§ **TASK TO COMPLETE**:
The response must consist of all the records, retyped exactly.

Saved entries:
******
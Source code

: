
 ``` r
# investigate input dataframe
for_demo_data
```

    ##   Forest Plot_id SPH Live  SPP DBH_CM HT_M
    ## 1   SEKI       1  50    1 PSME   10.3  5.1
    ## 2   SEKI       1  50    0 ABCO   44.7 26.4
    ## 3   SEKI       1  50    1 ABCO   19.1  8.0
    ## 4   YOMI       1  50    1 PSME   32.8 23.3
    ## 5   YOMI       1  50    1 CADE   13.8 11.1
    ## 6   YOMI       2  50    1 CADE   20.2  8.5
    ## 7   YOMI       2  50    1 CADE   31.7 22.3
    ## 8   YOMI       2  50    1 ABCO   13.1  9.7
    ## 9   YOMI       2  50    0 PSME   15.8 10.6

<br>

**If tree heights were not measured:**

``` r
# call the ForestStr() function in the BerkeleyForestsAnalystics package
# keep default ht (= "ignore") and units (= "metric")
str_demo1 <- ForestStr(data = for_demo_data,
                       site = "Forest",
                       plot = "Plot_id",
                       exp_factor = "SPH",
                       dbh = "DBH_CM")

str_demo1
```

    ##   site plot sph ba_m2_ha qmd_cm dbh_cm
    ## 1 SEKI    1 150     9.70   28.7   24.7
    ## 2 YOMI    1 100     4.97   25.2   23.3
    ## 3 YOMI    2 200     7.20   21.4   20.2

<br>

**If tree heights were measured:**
******
§ **REPLY TO THE EXERCISE**:
Source code

:
 ``` r
# investigate input dataframe
for_demo_data
```

    ##   Forest Plot_id SPH Live  SPP DBH_CM HT_M
    ## 1   SEKI       1  50    1 PSME   10.3  5.1
    ## 2   SEKI       1  50    0 ABCO   44.7 26.4
    ## 3   SEKI       1  50    1 ABCO   19.1  8.0
    ## 4   YOMI       1  50    1 PSME   32.8 23.3
    ## 5   YOMI       1  50    1 CADE   13.8 11.1
    ## 6   YOMI       2  50    1 CADE   20.2  8.5
    ## 7   YOMI       2  50    1 CADE   31.7 22.3
    ## 8   YOMI       2  50    1 ABCO   13.1  9.7
    ## 9   YOMI       2  50    0 PSME   15.8 10.6

<br>

**If tree heights were not measured:**

``` r
# call the ForestStr() function in the BerkeleyForestsAnalystics package
# keep default ht (= "ignore") and units (= "metric")
str_demo1 <- ForestStr(data = for_demo_data,
                       site = "Forest",
                       plot = "Plot_id",
                       exp_factor = "SPH",
                       dbh = "DBH_CM")

str_demo1
```

    ##   site plot sph ba_m2_ha qmd_cm dbh_cm
    ## 1 SEKI    1 150     9.70   28.7   24.7
    ## 2 YOMI    1 100     4.97   25.2   23.3
    ## 3 YOMI    2 200     7.20   21.4   20.2

<br>

**If tree heights were measured:**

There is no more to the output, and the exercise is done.